The Conservatives in both Ottawa and Toronto have at last done us the favour of revealing their true selves. At the provincial and at the federal level, the Tories have now made clear they are against refugees. Day after day, they move to an increasingly anti-migrant position.
This week, the federal Conservatives posted a ghastly image to twitter, showing someone — a black man — crossing a moat at the border on a bridge made of Prime Minister Justin Trudeau’s tweet welcoming refugees. It is by turns racist, inflammatory, and dishonest. There is, for example, no border moat where refugee claimants are crossing, it’s just a ditch a few feet wide.
Unsurprisingly, the party deleted the ghoulish tweet soon after.
The week before, the provincial Tories were tearing up an agreement with the feds aimed at helping with the resettlement of refugees. This earned several stern rebukes from the Liberals in Ottawa, including an in-person scolding from Trudeau, and culminated in the federal immigration minister, Ahmed Hussen, calling the PC government’s rhetoric and actions “not Canadian.”

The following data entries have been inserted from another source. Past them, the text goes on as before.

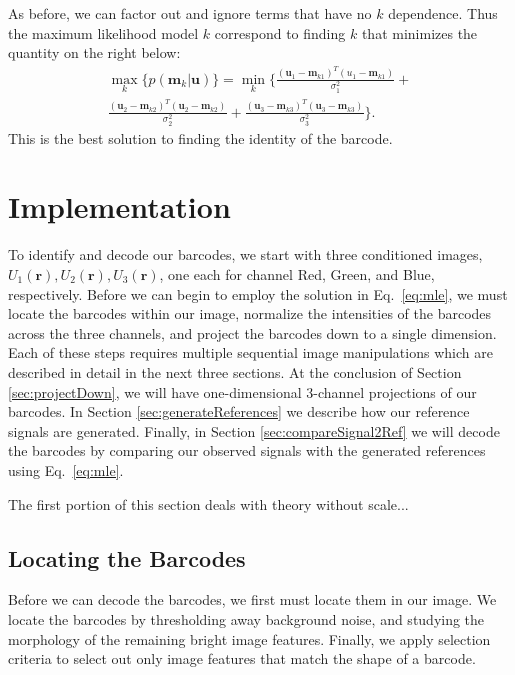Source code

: As before, we can factor out and ignore terms that have no $k$ dependence. Thus the maximum likelihood model $k$ correspond to finding $k$ that minimizes the quantity on the right below:
\begin{multline}\label{eq:mle}
\max_k   \big\{ p(\mathbf{m}_k|\mathbf{u}) \big\} =  \min_k  \Bigg\{  \frac{(\mathbf{u}_1-\mathbf{m}_{k1})^T(u_1-\mathbf{m}_{k1})}{\sigma_1^2} +\\  
\frac{(\mathbf{u}_2-\mathbf{m}_{k2})^T(\mathbf{u}_2-\mathbf{m}_{k2})}{\sigma_2^2} + \frac{(\mathbf{u}_3-\mathbf{m}_{k3})^T(\mathbf{u}_3-\mathbf{m}_{k3})}{\sigma_3^2} \Bigg\}. 
\end{multline}
This is the best solution to finding the identity of the barcode.

\section{Implementation}
To identify and decode our barcodes, we start with three conditioned images, $U_1(\mathbf{r}), U_2(\mathbf{r}), U_3(\mathbf{r})$, one each for channel Red, Green, and Blue, respectively.  Before we can begin to employ the solution in Eq.~\ref{eq:mle}, we must locate the barcodes within our image, normalize the intensities of the barcodes across the three channels, and project the barcodes down to a single dimension. Each of these steps requires multiple sequential image manipulations which are described in detail in the next three sections. At the conclusion of Section \ref{sec:projectDown}, we will  have one-dimensional 3-channel projections of our barcodes. In Section \ref{sec:generateReferences} we describe how our reference signals are generated. Finally, in Section \ref{sec:compareSignal2Ref} we will decode the barcodes by comparing our observed signals with the generated references  using Eq.~\ref{eq:mle}.

The first  portion of this section deals with theory without scale... 

\subsection{Locating the Barcodes} \label{sec:locatingBarcodes}
Before we can decode the barcodes, we first must locate them in our image. We locate the barcodes by thresholding away background noise, and studying the morphology of the remaining bright image features. Finally, we apply selection criteria to select out only image features that match the shape of a barcode. 

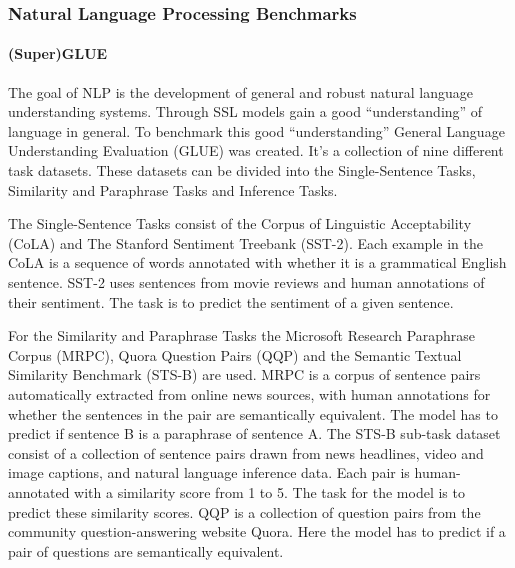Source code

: \documentclass[
]{krantz}
\begin{document}
\hypertarget{natural-language-processing-benchmarks}{%
\subsubsection{Natural Language Processing Benchmarks}\label{natural-language-processing-benchmarks}}

\hypertarget{superglue}{%
\paragraph{(Super)GLUE}\label{superglue}}

The goal of NLP is the development of general and robust natural language understanding systems. Through SSL models gain a good ``understanding'' of language in general. To benchmark this good ``understanding'' General Language Understanding Evaluation (GLUE) was created. It's a collection of nine different task datasets. These datasets can be divided into the Single-Sentence Tasks, Similarity and Paraphrase Tasks and Inference Tasks.

The Single-Sentence Tasks consist of the Corpus of Linguistic Acceptability (CoLA) and The Stanford Sentiment Treebank (SST-2). Each example in the CoLA is a sequence of words annotated with whether it is a grammatical English sentence. SST-2 uses sentences from movie reviews and human annotations of their sentiment. The task is to predict the sentiment of a given sentence.

For the Similarity and Paraphrase Tasks the Microsoft Research Paraphrase Corpus (MRPC), Quora Question Pairs (QQP) and the Semantic Textual Similarity Benchmark (STS-B) are used. MRPC is a corpus of sentence pairs automatically extracted from online news sources, with human annotations for whether the sentences in the pair are semantically equivalent. The model has to predict if sentence B is a paraphrase of sentence A. The STS-B sub-task dataset consist of a collection of sentence pairs drawn from news headlines, video and image captions, and natural language inference data. Each pair is human-annotated with a similarity score from 1 to 5. The task for the model is to predict these similarity scores. QQP is a collection of question pairs from the community question-answering website Quora. Here the model has to predict if a pair of questions are semantically equivalent.
\end{document}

“They’ve chosen to use false language with respect to so-called queue-jumping, when we have told them over and over again there is no such thing,” Hussen said, according to a CBC report. “Asylum seekers are processed in a separate queue at the IRB and all the other regular immigration programs are processed by IRCC, and conflating the two knowingly is irresponsible, it’s divisive, it’s fear-mongering and it’s not Canadian, and it’s very dangerous.”
These are without a doubt strong words. But there are occasions that call for strong words, and I think this qualifies. The Tories are deliberately rising the level of panic of irregular crossings by labeling things that are manifestly not a crisis, a crisis.
Anyway, is provincial counterpart, Lisa MacLeod, did not take too kindly to this and did something that, even now, astonishes me.
“Ahmed Hussen called me unCanadian today,” she tweeted. This twists his words, taking what he said about her government’s policies and turned it into a criticism of who she was to garner sympathy. That level of dishonesty is bad enough. But underneath this tweet was attached another, with a photo of her and her family, and the text: “Walking with our daughter whose GG Grandfather served at Vimy & G Grandfather served WW2. Her Dad & Grand Dad in CF.”
The not-so-subtle message here is that the service of her family gives her absolution of criticism —undoubtedly, very strong criticism — and insulates her motives. The message here is her family’s history makes her more Canadian. The message is that military service puts one at a higher level of worth. It is perhaps of note that Hussen was not born in this country.
What these episodes illustrate is the steady creep of immigration rhetoric on the right from something welcoming, to something outright hostile. The federal Tories have been banging the drum for months now, building up to the current crescendo of panic. With reinforcements in Ontario, they’re upping the game. The real crisis is turning out to be the backlash to refugees.
The Liberals, from their bastion in the centre, have decided to blunt some of this criticism by creating a new minister in charge of border security. Bill Blair, the former chief of Toronto’s police force, was unveiled as the new minister of border security and organized crime reduction. It’s an interesting, maybe troubling, amalgam of responsibilities. (What does organized crime have to do with refugee claimants crossing the border, and what even is irregular migration?)
It’s less than ideal that Blair is the man they’ve chosen for this position. His record as a police chief is, shall we say mixed. He was the public face of the response to G20 protests in Toronto, which involved the rounding up of protestors for hours by surrounding them with riot cops. Numerous charges laid that day were subsequently thrown out, and has left a stain on Blair’s reputaion that calls into question his commitment to the Charter of Rights and Freedoms.
On the other hand, Doug Ford loathes him. And this could be a signal the Liberals aren’t about to back down against a newly hostile provincial government.
If we’re lucky, this is a sign the federal government takes the threat their Conservative opponents pose to the country’s acceptance of refugee claimants. I’d prefer not to think too hard what will happen if we’re unlucky. A country moving towards the policies put forward and hinted at by the Conservatives is a mean, dark place.
It would be, in a word, un-Canadian.